Task statement: Every line of the material must be copied exactly, from the first to the last.

____ Available data

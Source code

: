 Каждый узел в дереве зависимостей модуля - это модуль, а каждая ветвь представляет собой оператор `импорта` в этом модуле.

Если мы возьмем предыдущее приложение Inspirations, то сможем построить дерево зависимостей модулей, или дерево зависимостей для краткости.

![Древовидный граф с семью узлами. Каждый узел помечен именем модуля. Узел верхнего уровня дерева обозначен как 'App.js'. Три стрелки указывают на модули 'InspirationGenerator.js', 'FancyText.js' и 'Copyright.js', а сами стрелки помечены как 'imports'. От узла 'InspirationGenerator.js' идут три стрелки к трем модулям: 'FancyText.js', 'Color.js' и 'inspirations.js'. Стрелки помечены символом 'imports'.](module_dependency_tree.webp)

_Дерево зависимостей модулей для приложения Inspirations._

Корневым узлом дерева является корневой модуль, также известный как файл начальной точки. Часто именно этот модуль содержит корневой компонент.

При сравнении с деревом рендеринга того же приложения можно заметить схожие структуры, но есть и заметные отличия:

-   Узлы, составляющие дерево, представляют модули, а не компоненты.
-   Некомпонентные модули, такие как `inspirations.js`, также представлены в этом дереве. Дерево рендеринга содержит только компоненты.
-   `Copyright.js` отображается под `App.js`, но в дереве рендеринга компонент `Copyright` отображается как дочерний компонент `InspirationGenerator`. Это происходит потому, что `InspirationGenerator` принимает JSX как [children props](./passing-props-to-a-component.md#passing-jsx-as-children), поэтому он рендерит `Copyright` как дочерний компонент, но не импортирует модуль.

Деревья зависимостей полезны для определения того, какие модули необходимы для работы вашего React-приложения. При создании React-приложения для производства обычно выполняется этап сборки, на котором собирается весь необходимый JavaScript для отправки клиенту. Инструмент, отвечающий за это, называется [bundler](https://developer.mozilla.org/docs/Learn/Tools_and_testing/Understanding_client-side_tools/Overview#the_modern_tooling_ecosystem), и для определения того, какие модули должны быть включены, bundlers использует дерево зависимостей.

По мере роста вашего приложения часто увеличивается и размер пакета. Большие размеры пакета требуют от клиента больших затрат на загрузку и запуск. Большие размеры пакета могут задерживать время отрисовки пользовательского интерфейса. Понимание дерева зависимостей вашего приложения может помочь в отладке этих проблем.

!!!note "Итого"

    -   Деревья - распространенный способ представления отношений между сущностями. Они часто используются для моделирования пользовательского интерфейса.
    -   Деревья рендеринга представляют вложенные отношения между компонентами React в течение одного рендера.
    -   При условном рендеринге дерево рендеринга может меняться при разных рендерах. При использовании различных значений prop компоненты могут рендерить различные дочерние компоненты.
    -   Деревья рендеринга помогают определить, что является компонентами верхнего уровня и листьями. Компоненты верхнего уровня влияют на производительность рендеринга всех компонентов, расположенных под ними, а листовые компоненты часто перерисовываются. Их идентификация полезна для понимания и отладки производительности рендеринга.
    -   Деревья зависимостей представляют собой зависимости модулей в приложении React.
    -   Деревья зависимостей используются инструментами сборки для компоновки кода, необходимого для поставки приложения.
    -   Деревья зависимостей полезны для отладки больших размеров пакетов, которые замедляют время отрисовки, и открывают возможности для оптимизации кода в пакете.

________

Expected answer:
Source code

: Каждый узел в дереве зависимостей модуля - это модуль, а каждая ветвь представляет собой оператор `импорта` в этом модуле.

Если мы возьмем предыдущее приложение Inspirations, то сможем построить дерево зависимостей модулей, или дерево зависимостей для краткости.

![Древовидный граф с семью узлами. Каждый узел помечен именем модуля. Узел верхнего уровня дерева обозначен как 'App.js'. Три стрелки указывают на модули 'InspirationGenerator.js', 'FancyText.js' и 'Copyright.js', а сами стрелки помечены как 'imports'. От узла 'InspirationGenerator.js' идут три стрелки к трем модулям: 'FancyText.js', 'Color.js' и 'inspirations.js'. Стрелки помечены символом 'imports'.](module_dependency_tree.webp)

_Дерево зависимостей модулей для приложения Inspirations._

Корневым узлом дерева является корневой модуль, также известный как файл начальной точки. Часто именно этот модуль содержит корневой компонент.

При сравнении с деревом рендеринга того же приложения можно заметить схожие структуры, но есть и заметные отличия:

-   Узлы, составляющие дерево, представляют модули, а не компоненты.
-   Некомпонентные модули, такие как `inspirations.js`, также представлены в этом дереве. Дерево рендеринга содержит только компоненты.
-   `Copyright.js` отображается под `App.js`, но в дереве рендеринга компонент `Copyright` отображается как дочерний компонент `InspirationGenerator`. Это происходит потому, что `InspirationGenerator` принимает JSX как [children props](./passing-props-to-a-component.md#passing-jsx-as-children), поэтому он рендерит `Copyright` как дочерний компонент, но не импортирует модуль.

Деревья зависимостей полезны для определения того, какие модули необходимы для работы вашего React-приложения. При создании React-приложения для производства обычно выполняется этап сборки, на котором собирается весь необходимый JavaScript для отправки клиенту. Инструмент, отвечающий за это, называется [bundler](https://developer.mozilla.org/docs/Learn/Tools_and_testing/Understanding_client-side_tools/Overview#the_modern_tooling_ecosystem), и для определения того, какие модули должны быть включены, bundlers использует дерево зависимостей.

По мере роста вашего приложения часто увеличивается и размер пакета. Большие размеры пакета требуют от клиента больших затрат на загрузку и запуск. Большие размеры пакета могут задерживать время отрисовки пользовательского интерфейса. Понимание дерева зависимостей вашего приложения может помочь в отладке этих проблем.

!!!note "Итого"

    -   Деревья - распространенный способ представления отношений между сущностями. Они часто используются для моделирования пользовательского интерфейса.
    -   Деревья рендеринга представляют вложенные отношения между компонентами React в течение одного рендера.
    -   При условном рендеринге дерево рендеринга может меняться при разных рендерах. При использовании различных значений prop компоненты могут рендерить различные дочерние компоненты.
    -   Деревья рендеринга помогают определить, что является компонентами верхнего уровня и листьями. Компоненты верхнего уровня влияют на производительность рендеринга всех компонентов, расположенных под ними, а листовые компоненты часто перерисовываются. Их идентификация полезна для понимания и отладки производительности рендеринга.
    -   Деревья зависимостей представляют собой зависимости модулей в приложении React.
    -   Деревья зависимостей используются инструментами сборки для компоновки кода, необходимого для поставки приложения.
    -   Деревья зависимостей полезны для отладки больших размеров пакетов, которые замедляют время отрисовки, и открывают возможности для оптимизации кода в пакете.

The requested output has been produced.